***** Supplied data *****
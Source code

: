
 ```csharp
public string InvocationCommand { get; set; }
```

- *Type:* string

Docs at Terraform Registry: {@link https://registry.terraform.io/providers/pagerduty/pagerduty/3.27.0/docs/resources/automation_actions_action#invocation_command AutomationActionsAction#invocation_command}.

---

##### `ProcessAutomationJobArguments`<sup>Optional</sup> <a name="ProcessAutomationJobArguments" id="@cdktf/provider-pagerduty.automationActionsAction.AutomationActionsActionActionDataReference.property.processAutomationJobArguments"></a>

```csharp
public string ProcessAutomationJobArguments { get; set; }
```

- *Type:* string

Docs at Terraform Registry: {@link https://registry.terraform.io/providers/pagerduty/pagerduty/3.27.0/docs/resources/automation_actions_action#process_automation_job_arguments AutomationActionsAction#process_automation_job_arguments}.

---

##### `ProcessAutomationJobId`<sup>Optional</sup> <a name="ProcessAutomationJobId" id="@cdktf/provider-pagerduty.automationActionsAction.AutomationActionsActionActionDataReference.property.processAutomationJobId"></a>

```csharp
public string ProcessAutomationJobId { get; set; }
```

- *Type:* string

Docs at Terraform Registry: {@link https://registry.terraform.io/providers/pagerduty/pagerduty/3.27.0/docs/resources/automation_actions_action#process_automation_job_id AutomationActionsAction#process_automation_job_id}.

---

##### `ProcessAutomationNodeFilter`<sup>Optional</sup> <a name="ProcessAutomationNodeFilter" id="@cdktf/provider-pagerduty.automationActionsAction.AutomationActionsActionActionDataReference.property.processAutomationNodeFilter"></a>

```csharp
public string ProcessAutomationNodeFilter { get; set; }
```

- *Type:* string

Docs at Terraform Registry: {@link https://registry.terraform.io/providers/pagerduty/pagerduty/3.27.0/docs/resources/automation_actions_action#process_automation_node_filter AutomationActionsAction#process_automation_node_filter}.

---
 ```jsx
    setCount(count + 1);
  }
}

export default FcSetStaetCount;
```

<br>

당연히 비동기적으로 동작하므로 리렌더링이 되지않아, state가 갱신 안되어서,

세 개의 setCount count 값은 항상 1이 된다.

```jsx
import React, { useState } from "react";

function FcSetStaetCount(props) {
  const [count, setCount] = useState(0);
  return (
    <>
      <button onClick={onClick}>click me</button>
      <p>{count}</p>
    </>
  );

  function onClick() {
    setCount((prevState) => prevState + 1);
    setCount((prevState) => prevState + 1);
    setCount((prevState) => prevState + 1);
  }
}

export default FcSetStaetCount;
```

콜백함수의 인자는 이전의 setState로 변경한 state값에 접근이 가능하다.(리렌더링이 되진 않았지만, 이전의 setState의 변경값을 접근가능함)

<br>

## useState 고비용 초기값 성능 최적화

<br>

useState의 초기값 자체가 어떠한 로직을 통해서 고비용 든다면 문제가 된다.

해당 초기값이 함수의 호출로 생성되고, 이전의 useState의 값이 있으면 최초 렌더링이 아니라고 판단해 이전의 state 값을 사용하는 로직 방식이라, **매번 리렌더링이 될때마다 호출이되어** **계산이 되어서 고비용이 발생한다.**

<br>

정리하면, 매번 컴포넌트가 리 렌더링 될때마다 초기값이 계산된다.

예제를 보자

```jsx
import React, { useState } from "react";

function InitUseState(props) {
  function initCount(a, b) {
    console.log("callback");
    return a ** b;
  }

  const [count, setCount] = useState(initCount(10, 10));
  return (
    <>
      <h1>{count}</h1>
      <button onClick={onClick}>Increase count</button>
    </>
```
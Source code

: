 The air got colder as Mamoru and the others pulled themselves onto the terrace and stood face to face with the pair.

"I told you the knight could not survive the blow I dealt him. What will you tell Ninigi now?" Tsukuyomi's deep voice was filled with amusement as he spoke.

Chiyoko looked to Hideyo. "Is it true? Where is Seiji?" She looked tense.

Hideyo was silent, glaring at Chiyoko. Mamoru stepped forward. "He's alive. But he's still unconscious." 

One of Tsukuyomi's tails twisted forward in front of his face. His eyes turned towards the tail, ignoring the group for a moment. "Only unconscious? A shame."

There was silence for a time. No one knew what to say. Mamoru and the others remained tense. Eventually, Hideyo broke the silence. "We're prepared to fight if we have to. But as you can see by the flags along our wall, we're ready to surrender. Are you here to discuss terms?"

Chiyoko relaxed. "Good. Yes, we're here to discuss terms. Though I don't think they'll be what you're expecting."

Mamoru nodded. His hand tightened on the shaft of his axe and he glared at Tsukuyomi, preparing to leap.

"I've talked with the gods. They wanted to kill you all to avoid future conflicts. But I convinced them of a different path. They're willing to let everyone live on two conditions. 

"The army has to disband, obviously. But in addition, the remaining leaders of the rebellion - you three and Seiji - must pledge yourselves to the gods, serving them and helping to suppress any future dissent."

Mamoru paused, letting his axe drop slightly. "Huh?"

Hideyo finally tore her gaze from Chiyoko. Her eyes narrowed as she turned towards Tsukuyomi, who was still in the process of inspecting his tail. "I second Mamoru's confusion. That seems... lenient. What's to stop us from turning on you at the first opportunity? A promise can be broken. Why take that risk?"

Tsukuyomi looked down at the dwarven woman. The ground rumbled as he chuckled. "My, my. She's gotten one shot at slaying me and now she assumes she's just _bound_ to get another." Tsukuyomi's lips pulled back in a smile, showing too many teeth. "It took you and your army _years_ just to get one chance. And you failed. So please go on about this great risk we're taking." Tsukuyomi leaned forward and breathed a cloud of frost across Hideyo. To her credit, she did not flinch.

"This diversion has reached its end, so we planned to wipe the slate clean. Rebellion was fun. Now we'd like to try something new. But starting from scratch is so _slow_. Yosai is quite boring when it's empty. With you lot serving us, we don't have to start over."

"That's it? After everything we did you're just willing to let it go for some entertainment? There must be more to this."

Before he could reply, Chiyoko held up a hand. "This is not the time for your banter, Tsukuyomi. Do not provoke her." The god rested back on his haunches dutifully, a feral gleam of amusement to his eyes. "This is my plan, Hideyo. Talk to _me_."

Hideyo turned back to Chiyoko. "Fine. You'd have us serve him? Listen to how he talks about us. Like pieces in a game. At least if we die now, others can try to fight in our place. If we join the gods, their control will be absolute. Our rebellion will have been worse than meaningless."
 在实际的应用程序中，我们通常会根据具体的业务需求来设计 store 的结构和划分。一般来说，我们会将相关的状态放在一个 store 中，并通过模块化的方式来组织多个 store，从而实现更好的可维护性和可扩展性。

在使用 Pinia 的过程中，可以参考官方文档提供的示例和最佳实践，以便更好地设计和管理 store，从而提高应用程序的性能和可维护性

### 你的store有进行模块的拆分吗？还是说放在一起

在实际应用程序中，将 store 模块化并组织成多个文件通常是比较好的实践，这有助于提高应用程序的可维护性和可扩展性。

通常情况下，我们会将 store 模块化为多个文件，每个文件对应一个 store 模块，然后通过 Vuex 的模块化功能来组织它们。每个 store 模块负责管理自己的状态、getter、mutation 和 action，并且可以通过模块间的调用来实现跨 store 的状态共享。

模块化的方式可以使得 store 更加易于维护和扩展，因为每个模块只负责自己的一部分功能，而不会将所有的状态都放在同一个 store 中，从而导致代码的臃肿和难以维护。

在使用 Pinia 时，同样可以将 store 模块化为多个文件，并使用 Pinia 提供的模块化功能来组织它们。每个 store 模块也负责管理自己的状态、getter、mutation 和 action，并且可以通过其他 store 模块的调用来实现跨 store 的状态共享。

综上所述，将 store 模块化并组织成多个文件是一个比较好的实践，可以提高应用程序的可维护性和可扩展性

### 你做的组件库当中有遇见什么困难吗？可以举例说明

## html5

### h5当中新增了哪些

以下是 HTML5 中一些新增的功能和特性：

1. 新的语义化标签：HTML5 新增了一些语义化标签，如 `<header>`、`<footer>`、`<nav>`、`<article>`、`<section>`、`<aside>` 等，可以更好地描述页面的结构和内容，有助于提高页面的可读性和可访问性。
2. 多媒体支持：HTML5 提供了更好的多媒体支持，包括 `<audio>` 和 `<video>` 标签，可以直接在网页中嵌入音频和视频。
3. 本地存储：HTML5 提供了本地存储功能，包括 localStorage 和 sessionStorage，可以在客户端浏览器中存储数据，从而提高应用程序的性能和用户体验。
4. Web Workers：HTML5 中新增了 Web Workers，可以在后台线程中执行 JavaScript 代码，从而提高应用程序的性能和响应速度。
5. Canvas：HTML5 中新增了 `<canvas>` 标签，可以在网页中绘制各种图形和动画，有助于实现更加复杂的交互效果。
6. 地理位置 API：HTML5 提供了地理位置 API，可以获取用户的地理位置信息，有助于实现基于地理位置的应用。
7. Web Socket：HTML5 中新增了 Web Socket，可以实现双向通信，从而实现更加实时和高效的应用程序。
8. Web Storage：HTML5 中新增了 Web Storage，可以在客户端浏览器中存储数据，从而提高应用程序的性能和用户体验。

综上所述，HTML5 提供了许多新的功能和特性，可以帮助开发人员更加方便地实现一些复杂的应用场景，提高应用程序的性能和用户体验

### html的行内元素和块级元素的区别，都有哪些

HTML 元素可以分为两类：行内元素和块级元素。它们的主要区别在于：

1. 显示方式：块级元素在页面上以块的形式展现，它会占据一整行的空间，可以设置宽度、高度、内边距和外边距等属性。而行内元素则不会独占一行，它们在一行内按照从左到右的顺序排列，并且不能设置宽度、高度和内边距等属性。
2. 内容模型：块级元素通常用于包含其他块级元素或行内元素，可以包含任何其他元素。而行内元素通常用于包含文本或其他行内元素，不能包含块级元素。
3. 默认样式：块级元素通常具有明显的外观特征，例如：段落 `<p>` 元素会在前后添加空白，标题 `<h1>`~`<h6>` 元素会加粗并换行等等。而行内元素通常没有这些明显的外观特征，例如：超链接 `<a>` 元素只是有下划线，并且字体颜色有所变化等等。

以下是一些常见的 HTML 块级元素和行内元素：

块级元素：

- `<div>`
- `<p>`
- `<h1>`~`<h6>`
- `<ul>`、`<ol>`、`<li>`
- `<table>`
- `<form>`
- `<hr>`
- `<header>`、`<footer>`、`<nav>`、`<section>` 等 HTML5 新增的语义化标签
*****
* What you need to do:
Each line of the records that holds the word "fight" should be copied out.

* Expected answer:
There was silence for a time. No one knew what to say. Mamoru and the others remained tense. Eventually, Hideyo broke the silence. "We're prepared to fight if we have to. But as you can see by the flags along our wall, we're ready to surrender. Are you here to discuss terms?"
Hideyo turned back to Chiyoko. "Fine. You'd have us serve him? Listen to how he talks about us. Like pieces in a game. At least if we die now, others can try to fight in our place. If we join the gods, their control will be absolute. Our rebellion will have been worse than meaningless."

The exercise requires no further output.